Abstract

SEAN Q'CASEY SIMULTANEOUSLY MIMICS and modifies some distinguishing dimensions of myth, both Christian and pre-Christian, in his Within the Gates (1934), a modern morality set amidst the vanishing greenness of a crowded London park, and in his Cock-a-Doodle Dandy (1949), an Aristophanic allegory situated' in a drought-seared, fence-enclosed Irish garden. Indeed, O'Casey's mythopoeic imagination achieves a marriage of myths in these two dramas as Christian clerics collide with fertility figures, maypole dancing challenges formal Christian worship, and ancient fertility symbols like the silver shaft and the cock's crimson crest contrast with the pious parishioners' cross and rosary beads.

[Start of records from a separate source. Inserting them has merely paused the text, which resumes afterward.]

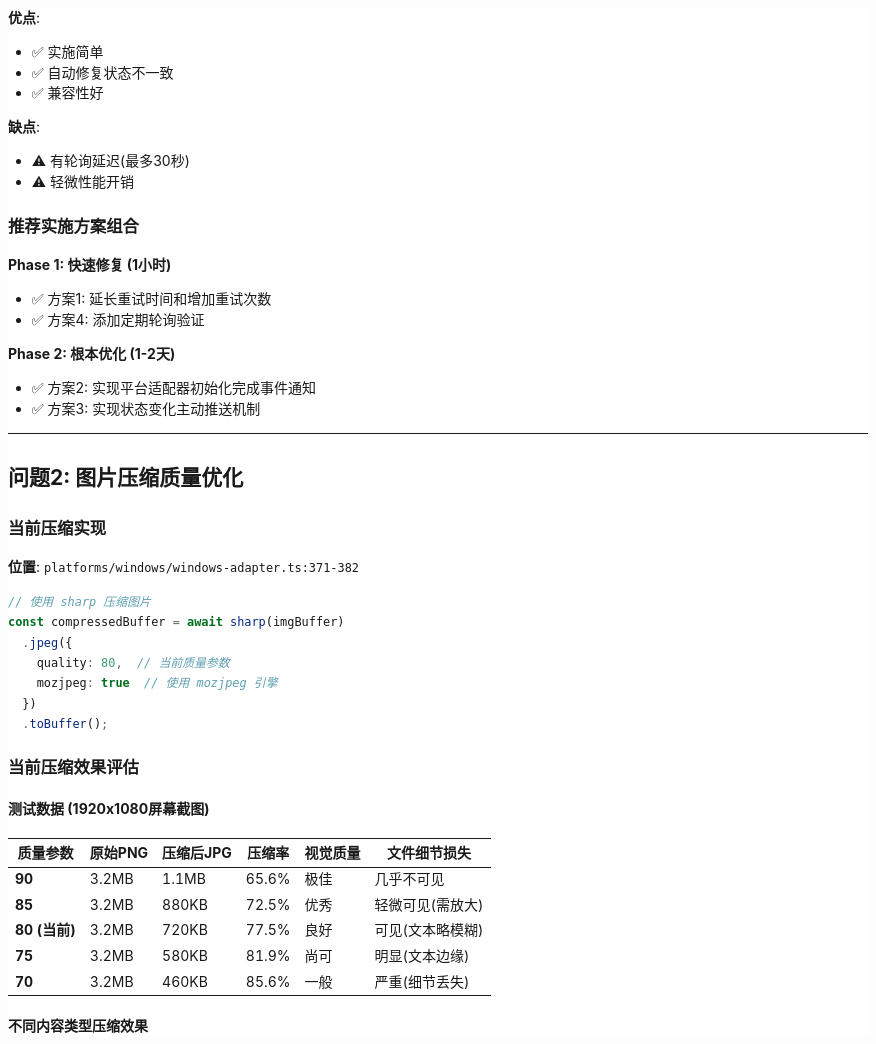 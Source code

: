 
**优点**:
- ✅ 实施简单
- ✅ 自动修复状态不一致
- ✅ 兼容性好

**缺点**:
- ⚠️ 有轮询延迟(最多30秒)
- ⚠️ 轻微性能开销

### 推荐实施方案组合

**Phase 1: 快速修复 (1小时)**
- ✅ 方案1: 延长重试时间和增加重试次数
- ✅ 方案4: 添加定期轮询验证

**Phase 2: 根本优化 (1-2天)**
- ✅ 方案2: 实现平台适配器初始化完成事件通知
- ✅ 方案3: 实现状态变化主动推送机制

---

## 问题2: 图片压缩质量优化

### 当前压缩实现

**位置**: `platforms/windows/windows-adapter.ts:371-382`

```typescript
// 使用 sharp 压缩图片
const compressedBuffer = await sharp(imgBuffer)
  .jpeg({
    quality: 80,  // 当前质量参数
    mozjpeg: true  // 使用 mozjpeg 引擎
  })
  .toBuffer();
```

### 当前压缩效果评估

#### 测试数据 (1920x1080屏幕截图)

| 质量参数 | 原始PNG | 压缩后JPG | 压缩率 | 视觉质量 | 文件细节损失 |
|---------|---------|-----------|--------|---------|------------|
| **90** | 3.2MB | 1.1MB | 65.6% | 极佳 | 几乎不可见 |
| **85** | 3.2MB | 880KB | 72.5% | 优秀 | 轻微可见(需放大) |
| **80 (当前)** | 3.2MB | 720KB | 77.5% | 良好 | 可见(文本略模糊) |
| **75** | 3.2MB | 580KB | 81.9% | 尚可 | 明显(文本边缘) |
| **70** | 3.2MB | 460KB | 85.6% | 一般 | 严重(细节丢失) |

#### 不同内容类型压缩效果
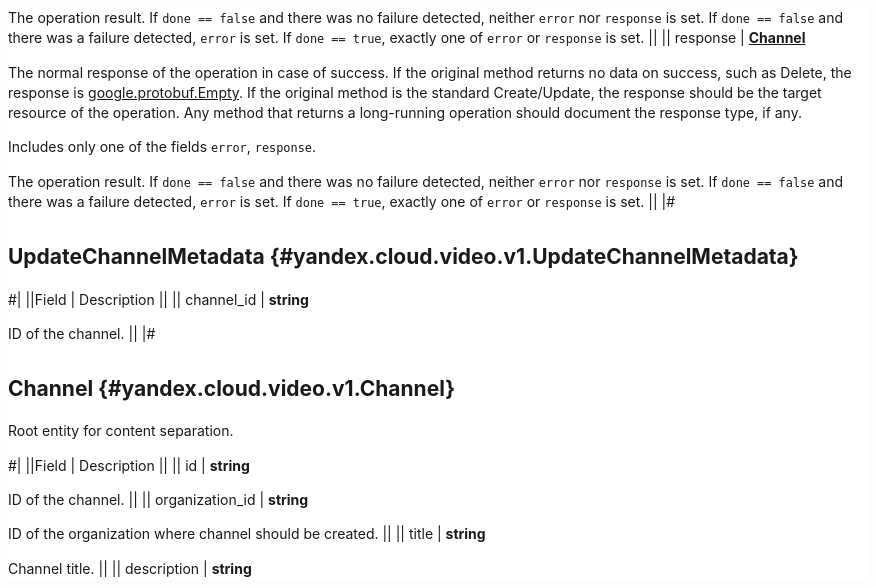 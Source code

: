 The operation result.
If `done == false` and there was no failure detected, neither `error` nor `response` is set.
If `done == false` and there was a failure detected, `error` is set.
If `done == true`, exactly one of `error` or `response` is set. ||
|| response | **[Channel](#yandex.cloud.video.v1.Channel)**

The normal response of the operation in case of success.
If the original method returns no data on success, such as Delete,
the response is [google.protobuf.Empty](https://developers.google.com/protocol-buffers/docs/reference/google.protobuf#google.protobuf.Empty).
If the original method is the standard Create/Update,
the response should be the target resource of the operation.
Any method that returns a long-running operation should document the response type, if any.

Includes only one of the fields `error`, `response`.

The operation result.
If `done == false` and there was no failure detected, neither `error` nor `response` is set.
If `done == false` and there was a failure detected, `error` is set.
If `done == true`, exactly one of `error` or `response` is set. ||
|#

## UpdateChannelMetadata {#yandex.cloud.video.v1.UpdateChannelMetadata}

#|
||Field | Description ||
|| channel_id | **string**

ID of the channel. ||
|#

## Channel {#yandex.cloud.video.v1.Channel}

Root entity for content separation.

#|
||Field | Description ||
|| id | **string**

ID of the channel. ||
|| organization_id | **string**

ID of the organization where channel should be created. ||
|| title | **string**

Channel title. ||
|| description | **string**

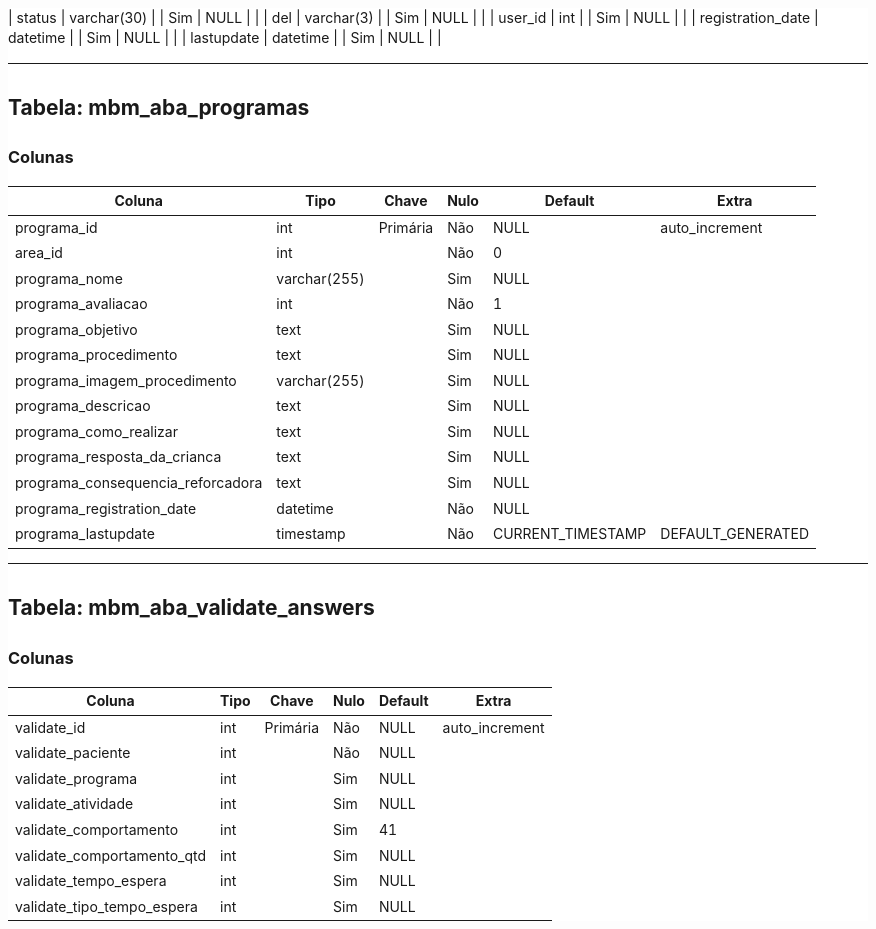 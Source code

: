 | status | varchar(30) |  | Sim | NULL |  |
| del | varchar(3) |  | Sim | NULL |  |
| user_id | int |  | Sim | NULL |  |
| registration_date | datetime |  | Sim | NULL |  |
| lastupdate | datetime |  | Sim | NULL |  |

---

## Tabela: mbm_aba_programas

### Colunas

| Coluna | Tipo | Chave | Nulo | Default | Extra |
|--------|------|-------|-------|---------|--------|
| programa_id | int | Primária | Não | NULL | auto_increment |
| area_id | int |  | Não | 0 |  |
| programa_nome | varchar(255) |  | Sim | NULL |  |
| programa_avaliacao | int |  | Não | 1 |  |
| programa_objetivo | text |  | Sim | NULL |  |
| programa_procedimento | text |  | Sim | NULL |  |
| programa_imagem_procedimento | varchar(255) |  | Sim | NULL |  |
| programa_descricao | text |  | Sim | NULL |  |
| programa_como_realizar | text |  | Sim | NULL |  |
| programa_resposta_da_crianca | text |  | Sim | NULL |  |
| programa_consequencia_reforcadora | text |  | Sim | NULL |  |
| programa_registration_date | datetime |  | Não | NULL |  |
| programa_lastupdate | timestamp |  | Não | CURRENT_TIMESTAMP | DEFAULT_GENERATED |

---

## Tabela: mbm_aba_validate_answers

### Colunas

| Coluna | Tipo | Chave | Nulo | Default | Extra |
|--------|------|-------|-------|---------|--------|
| validate_id | int | Primária | Não | NULL | auto_increment |
| validate_paciente | int |  | Não | NULL |  |
| validate_programa | int |  | Sim | NULL |  |
| validate_atividade | int |  | Sim | NULL |  |
| validate_comportamento | int |  | Sim | 41 |  |
| validate_comportamento_qtd | int |  | Sim | NULL |  |
| validate_tempo_espera | int |  | Sim | NULL |  |
| validate_tipo_tempo_espera | int |  | Sim | NULL |  | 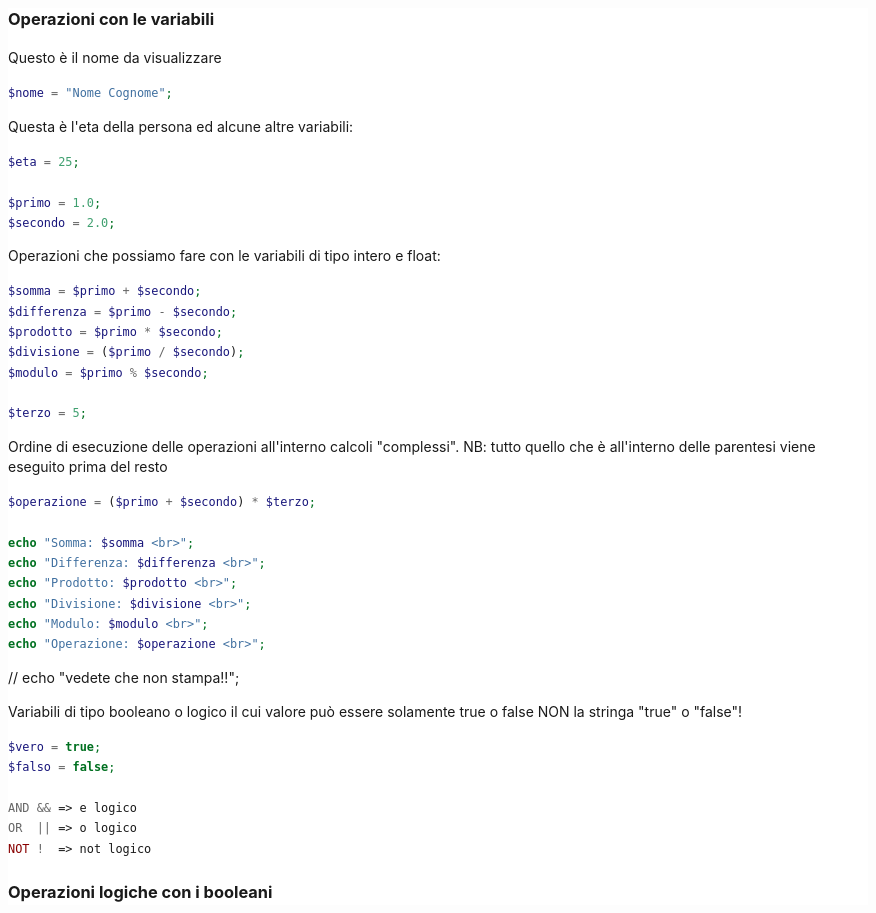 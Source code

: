 ### Operazioni con le variabili

Questo è il nome da visualizzare
```php
$nome = "Nome Cognome";
```


Questa è l'eta della persona ed alcune altre variabili:
```php
$eta = 25;

$primo = 1.0;
$secondo = 2.0;
```

Operazioni che possiamo fare con le variabili di tipo intero e float:
```php
$somma = $primo + $secondo;
$differenza = $primo - $secondo;
$prodotto = $primo * $secondo;
$divisione = ($primo / $secondo);
$modulo = $primo % $secondo;

$terzo = 5;
```

Ordine di esecuzione delle operazioni all'interno calcoli "complessi". 
NB: tutto quello che è all'interno delle parentesi viene eseguito prima del resto

```php
$operazione = ($primo + $secondo) * $terzo;

echo "Somma: $somma <br>";
echo "Differenza: $differenza <br>";
echo "Prodotto: $prodotto <br>";
echo "Divisione: $divisione <br>";
echo "Modulo: $modulo <br>";
echo "Operazione: $operazione <br>";
```

// echo "vedete che non stampa!!";

Variabili di tipo booleano o logico il cui valore può essere solamente true o false NON la stringa "true" o "false"!  

```php
$vero = true;
$falso = false;

AND && => e logico
OR  || => o logico
NOT !  => not logico

```
### Operazioni logiche con i booleani
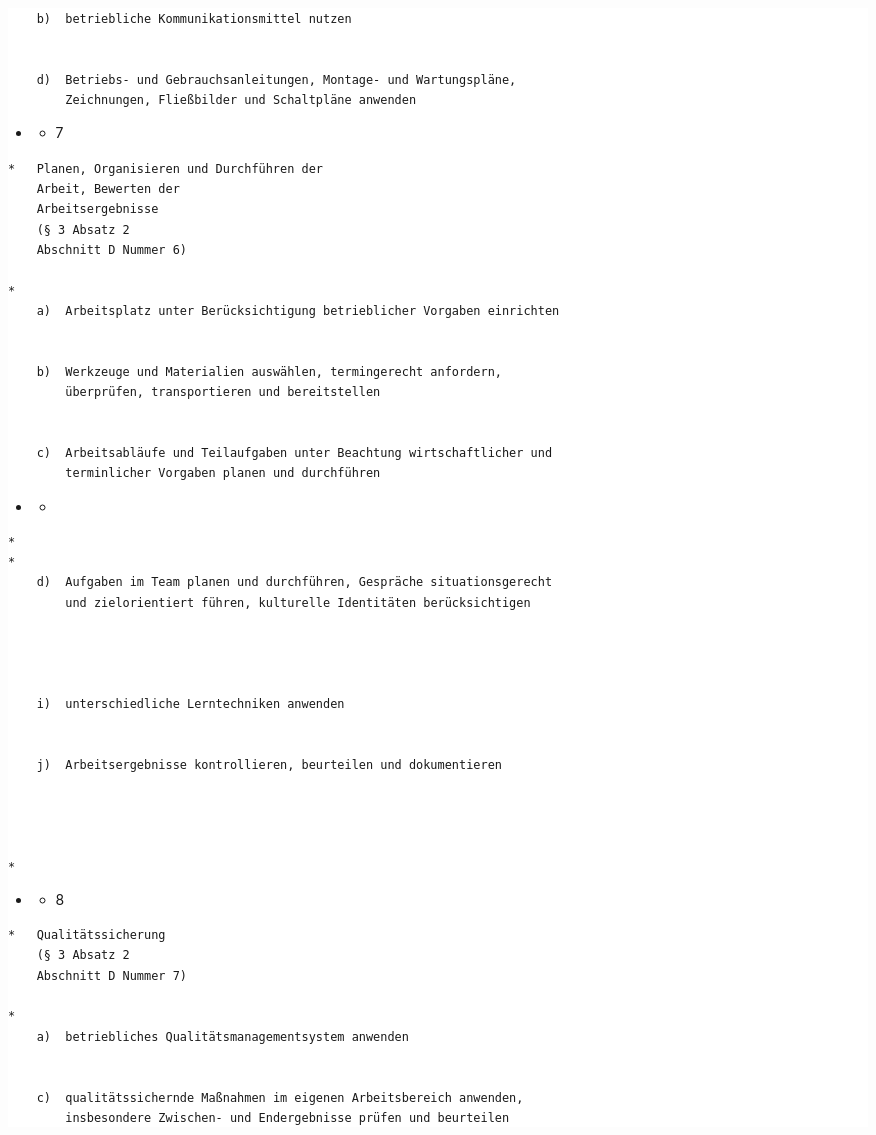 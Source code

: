 
        b)  betriebliche Kommunikationsmittel nutzen


        d)  Betriebs- und Gebrauchsanleitungen, Montage- und Wartungspläne,
            Zeichnungen, Fließbilder und Schaltpläne anwenden





*    *   7

    *   Planen, Organisieren und Durchführen der
        Arbeit, Bewerten der
        Arbeitsergebnisse
        (§ 3 Absatz 2
        Abschnitt D Nummer 6)

    *
        a)  Arbeitsplatz unter Berücksichtigung betrieblicher Vorgaben einrichten


        b)  Werkzeuge und Materialien auswählen, termingerecht anfordern,
            überprüfen, transportieren und bereitstellen


        c)  Arbeitsabläufe und Teilaufgaben unter Beachtung wirtschaftlicher und
            terminlicher Vorgaben planen und durchführen





*    *
    *
    *
        d)  Aufgaben im Team planen und durchführen, Gespräche situationsgerecht
            und zielorientiert führen, kulturelle Identitäten berücksichtigen




        i)  unterschiedliche Lerntechniken anwenden


        j)  Arbeitsergebnisse kontrollieren, beurteilen und dokumentieren




    *

*    *   8

    *   Qualitätssicherung
        (§ 3 Absatz 2
        Abschnitt D Nummer 7)

    *
        a)  betriebliches Qualitätsmanagementsystem anwenden


        c)  qualitätssichernde Maßnahmen im eigenen Arbeitsbereich anwenden,
            insbesondere Zwischen- und Endergebnisse prüfen und beurteilen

O'Casey's basic intent, however, seems to be a desire to use myth both structurally and satirically: (1) to employ myth as a means of organizing his dramas into ritual sequences, and (2) to employ myth as a satiric stratagem which accentuates the difference between the function of mythico-ritualistic elements in the lives of ancient and modern man. Emphasizing the degenerative adaptation of antique mythical patterns — patterns designed to restore potency to people and provinces — O'Casey apparently laments modern man's reluctance to enter joyously into the rites of revivification which could redeem and revitalize both self and society — the sick soul and the modern wasteland.